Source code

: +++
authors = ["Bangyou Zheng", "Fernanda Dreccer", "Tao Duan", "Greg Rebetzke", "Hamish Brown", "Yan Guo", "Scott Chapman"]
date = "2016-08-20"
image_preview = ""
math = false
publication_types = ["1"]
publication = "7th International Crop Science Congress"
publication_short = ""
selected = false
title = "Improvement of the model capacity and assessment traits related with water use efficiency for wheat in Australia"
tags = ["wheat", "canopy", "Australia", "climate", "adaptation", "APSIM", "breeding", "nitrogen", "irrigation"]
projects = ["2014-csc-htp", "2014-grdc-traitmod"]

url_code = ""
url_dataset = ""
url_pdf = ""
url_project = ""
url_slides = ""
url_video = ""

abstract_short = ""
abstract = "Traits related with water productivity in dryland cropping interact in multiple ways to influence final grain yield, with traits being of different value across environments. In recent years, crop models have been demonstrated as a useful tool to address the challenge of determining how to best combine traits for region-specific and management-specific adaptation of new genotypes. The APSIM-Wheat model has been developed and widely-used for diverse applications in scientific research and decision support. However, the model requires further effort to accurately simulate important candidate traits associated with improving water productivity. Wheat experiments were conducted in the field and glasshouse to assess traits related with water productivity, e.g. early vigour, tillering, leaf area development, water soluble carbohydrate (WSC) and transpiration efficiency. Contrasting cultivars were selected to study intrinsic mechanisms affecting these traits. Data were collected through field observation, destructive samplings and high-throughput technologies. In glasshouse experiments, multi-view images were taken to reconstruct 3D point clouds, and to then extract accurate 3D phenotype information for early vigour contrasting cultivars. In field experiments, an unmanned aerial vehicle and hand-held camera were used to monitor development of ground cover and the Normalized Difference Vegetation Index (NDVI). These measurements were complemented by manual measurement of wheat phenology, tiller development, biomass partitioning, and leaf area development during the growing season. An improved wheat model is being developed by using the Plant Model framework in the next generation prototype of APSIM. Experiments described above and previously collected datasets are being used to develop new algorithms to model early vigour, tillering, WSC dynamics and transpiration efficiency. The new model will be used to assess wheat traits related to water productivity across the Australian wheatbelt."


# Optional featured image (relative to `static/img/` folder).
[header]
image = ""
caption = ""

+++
--------------------------------
— Assigned task —
For each line in the data that contains the string "water", give a copy of that line.

— Result of this task —
title = "Improvement of the model capacity and assessment traits related with water use efficiency for wheat in Australia"
abstract = "Traits related with water productivity in dryland cropping interact in multiple ways to influence final grain yield, with traits being of different value across environments. In recent years, crop models have been demonstrated as a useful tool to address the challenge of determining how to best combine traits for region-specific and management-specific adaptation of new genotypes. The APSIM-Wheat model has been developed and widely-used for diverse applications in scientific research and decision support. However, the model requires further effort to accurately simulate important candidate traits associated with improving water productivity. Wheat experiments were conducted in the field and glasshouse to assess traits related with water productivity, e.g. early vigour, tillering, leaf area development, water soluble carbohydrate (WSC) and transpiration efficiency. Contrasting cultivars were selected to study intrinsic mechanisms affecting these traits. Data were collected through field observation, destructive samplings and high-throughput technologies. In glasshouse experiments, multi-view images were taken to reconstruct 3D point clouds, and to then extract accurate 3D phenotype information for early vigour contrasting cultivars. In field experiments, an unmanned aerial vehicle and hand-held camera were used to monitor development of ground cover and the Normalized Difference Vegetation Index (NDVI). These measurements were complemented by manual measurement of wheat phenology, tiller development, biomass partitioning, and leaf area development during the growing season. An improved wheat model is being developed by using the Plant Model framework in the next generation prototype of APSIM. Experiments described above and previously collected datasets are being used to develop new algorithms to model early vigour, tillering, WSC dynamics and transpiration efficiency. The new model will be used to assess wheat traits related to water productivity across the Australian wheatbelt."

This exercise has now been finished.